We are confident that our mini-guide will help you better understand some of the key aspects of doing business in the U.S. and will be the starting point to prepare you and your business for the next phase of your growth!
There are several options for entry into the U.S. market, some of which require physical presence on U.S. soil and others which do not. Understanding these options is key to making the right decisions and to adopting the most appropriate market entry strategy for your business.
1: Entry without a local presence
Many foreign entrepreneurs assume that succeeding in the U.S requires establishing a physical presence. They proceed by incorporating a local legal entity, usually in the U.S. state where they intend to base their operations. These entrepreneurs also often assume that setting up a corporation in the U.S. is essential to a successful local sales strategy. It is not always the case and, especially for early stage startups without significant business experience, setting up a corporation can actually create unnecessary financial setback and operational difficulties, particularly at the outset.
Establishing a business in the United States is administratively demanding and carries with it tax obligations both at the Federal and at the State level.
Taking additional steps, such as creating U.S. templates; bringing their foreign business documents into compliance with U.S. law; and adjusting software licence agreements, distribution agreements, partnership agreements, NDAs and other key legal instruments allows foreign entrepreneurs to engage and build trust with U.S. prospects and clients not inclined to transact under foreign laws. These moves also signal that you are serious about doing business in the U.S., even if you continue to use your foreign company structure until you are ready to formalise your American operations through establishing a local business entity.
2: Entry without a local presence through a local representative
A second option for the foreign entrepreneur is to augment Option 1 with the appointment of a local representative with or without a local office. Such a representative, often an independent contractor, would be responsible for meeting potential clients and promoting the company’s products or services within the U.S. One method is to sign a contract with a commission-only business referrer with experience in the local market and knowledge of your industry.
3: Entry through a local presence
This third option is best for entrepreneurs who have already had a chance to test the U.S. market for their products or services and who wish to further develop their local presence through a U.S. location, an American workforce, and local financing from American angel investors or VCs. This could also be an effective strategy for foreign entrepreneurs who are already well-established in their country of origin and intend to set up a wholly-owned subsidiary in the U.S. market.
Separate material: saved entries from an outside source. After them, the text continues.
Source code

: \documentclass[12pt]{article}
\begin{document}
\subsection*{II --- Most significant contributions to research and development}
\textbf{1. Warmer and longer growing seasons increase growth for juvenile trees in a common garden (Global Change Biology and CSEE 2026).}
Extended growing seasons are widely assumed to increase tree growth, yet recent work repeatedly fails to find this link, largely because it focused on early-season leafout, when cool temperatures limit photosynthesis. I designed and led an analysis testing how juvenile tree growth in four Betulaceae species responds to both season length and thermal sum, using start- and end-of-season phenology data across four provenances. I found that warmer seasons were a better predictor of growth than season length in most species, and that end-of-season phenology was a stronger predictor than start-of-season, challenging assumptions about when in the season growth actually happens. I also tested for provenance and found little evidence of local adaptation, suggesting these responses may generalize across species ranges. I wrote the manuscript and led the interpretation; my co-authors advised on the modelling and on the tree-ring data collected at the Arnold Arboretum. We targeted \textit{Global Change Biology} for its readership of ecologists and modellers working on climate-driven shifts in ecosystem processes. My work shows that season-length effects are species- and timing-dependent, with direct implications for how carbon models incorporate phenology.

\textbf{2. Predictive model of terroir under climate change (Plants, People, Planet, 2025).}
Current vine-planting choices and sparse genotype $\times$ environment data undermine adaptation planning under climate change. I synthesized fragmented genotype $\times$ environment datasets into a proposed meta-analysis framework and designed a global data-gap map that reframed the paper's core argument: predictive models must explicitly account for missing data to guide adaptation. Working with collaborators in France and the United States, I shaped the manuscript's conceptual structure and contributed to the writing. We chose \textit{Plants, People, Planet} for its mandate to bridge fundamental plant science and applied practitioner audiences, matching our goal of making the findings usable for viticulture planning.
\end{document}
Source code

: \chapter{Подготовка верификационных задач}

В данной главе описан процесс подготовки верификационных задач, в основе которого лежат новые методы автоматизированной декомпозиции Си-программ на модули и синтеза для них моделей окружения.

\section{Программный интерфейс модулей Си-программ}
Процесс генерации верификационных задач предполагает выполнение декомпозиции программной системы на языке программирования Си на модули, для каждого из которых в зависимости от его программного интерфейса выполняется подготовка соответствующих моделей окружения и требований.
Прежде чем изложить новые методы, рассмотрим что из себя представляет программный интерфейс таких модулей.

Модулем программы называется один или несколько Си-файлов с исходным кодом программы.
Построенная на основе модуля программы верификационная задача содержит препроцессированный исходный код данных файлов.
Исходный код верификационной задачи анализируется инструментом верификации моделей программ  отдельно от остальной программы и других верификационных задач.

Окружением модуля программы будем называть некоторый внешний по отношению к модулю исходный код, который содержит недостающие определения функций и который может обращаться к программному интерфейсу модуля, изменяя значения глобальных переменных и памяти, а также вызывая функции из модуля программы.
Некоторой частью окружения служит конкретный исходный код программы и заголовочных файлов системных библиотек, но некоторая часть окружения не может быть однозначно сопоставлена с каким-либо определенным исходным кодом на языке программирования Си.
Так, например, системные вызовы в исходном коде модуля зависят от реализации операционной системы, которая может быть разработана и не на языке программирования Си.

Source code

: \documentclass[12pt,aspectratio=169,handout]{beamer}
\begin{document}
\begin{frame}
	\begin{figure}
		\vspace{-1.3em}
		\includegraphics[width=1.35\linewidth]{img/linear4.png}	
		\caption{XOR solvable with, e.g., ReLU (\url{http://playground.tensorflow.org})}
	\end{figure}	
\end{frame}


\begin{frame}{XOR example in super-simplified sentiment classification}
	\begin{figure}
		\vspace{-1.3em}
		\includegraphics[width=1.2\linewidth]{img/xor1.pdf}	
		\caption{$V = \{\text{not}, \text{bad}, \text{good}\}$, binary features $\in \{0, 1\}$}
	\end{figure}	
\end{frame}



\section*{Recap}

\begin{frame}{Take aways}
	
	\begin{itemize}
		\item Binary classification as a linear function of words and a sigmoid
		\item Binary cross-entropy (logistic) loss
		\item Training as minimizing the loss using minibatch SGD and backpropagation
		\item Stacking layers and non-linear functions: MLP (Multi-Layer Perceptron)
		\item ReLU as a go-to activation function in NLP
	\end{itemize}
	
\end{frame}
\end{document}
The main forms of commercial legal entity in the United States are unincorporated Sole Proprietorships, Partnerships, Corporations, and LLCs.
Sole Proprietorships are the ideal solution for independent contractors, as they do not require incorporation as a separate legal entity. Conducting business through a Sole Proprietorship still requires you to verify that you have the necessary authorisations or permits to do business in your specific industry if that industry falls under a category regulated at the state and/or federal level. Sole Proprietorships are not taxed separately from their owners, so that business income is included in the personal income of the owner. As the owner, you are responsible for all income taxes, all profits, and all your business’s debts, losses and liabilities.
Businesses with two or more owners should consider the partnership as another option. In a Partnership, each partner shares in the profits and losses of the business.
There are two basic types of Partnerships: the General Partnership and the Limited Partnership. The Partnership is not a separate tax entity from its owners but a “pass-through entity” where business income “passes through” the business to the partners. Partnerships are not the ideal type of business vehicle if you are seeking to limit your liability, if you and your partner don’t see eye to eye, or if your objective is a fair distribution of business profits.
Businesses with shareholders (individual or corporate), or entrepreneurs intending to open their registered capital to shareholders should use a corporate structure despite the added complexity that comes with it. Corporations are distinct from their owners for both tax and liability purposes. The two corporate types are the C Corp and the S Corp. Foreign entities or nationals are prohibited from forming or holding shares in an S Corp, making it inapplicable for your purposes. Consequently, the C Corp is the only form available to foreign shareholders without a permanent resident visa. A corporation’s responsibility is distinct from that of its shareholders’. Whereas the shareholders’ financial liability is limited to the value of their respective contribution to the share capital, only the corporation is responsible legally for its actions and debts. Shareholders who are also employed by the corporation pay taxes on their salaries. Corporate income can be taxed twice: the corporation pays taxes on any profits, while shareholders pay personal taxes on dividends they receive.
It is the preferred vehicle for businesses seeking venture capital or outside investment.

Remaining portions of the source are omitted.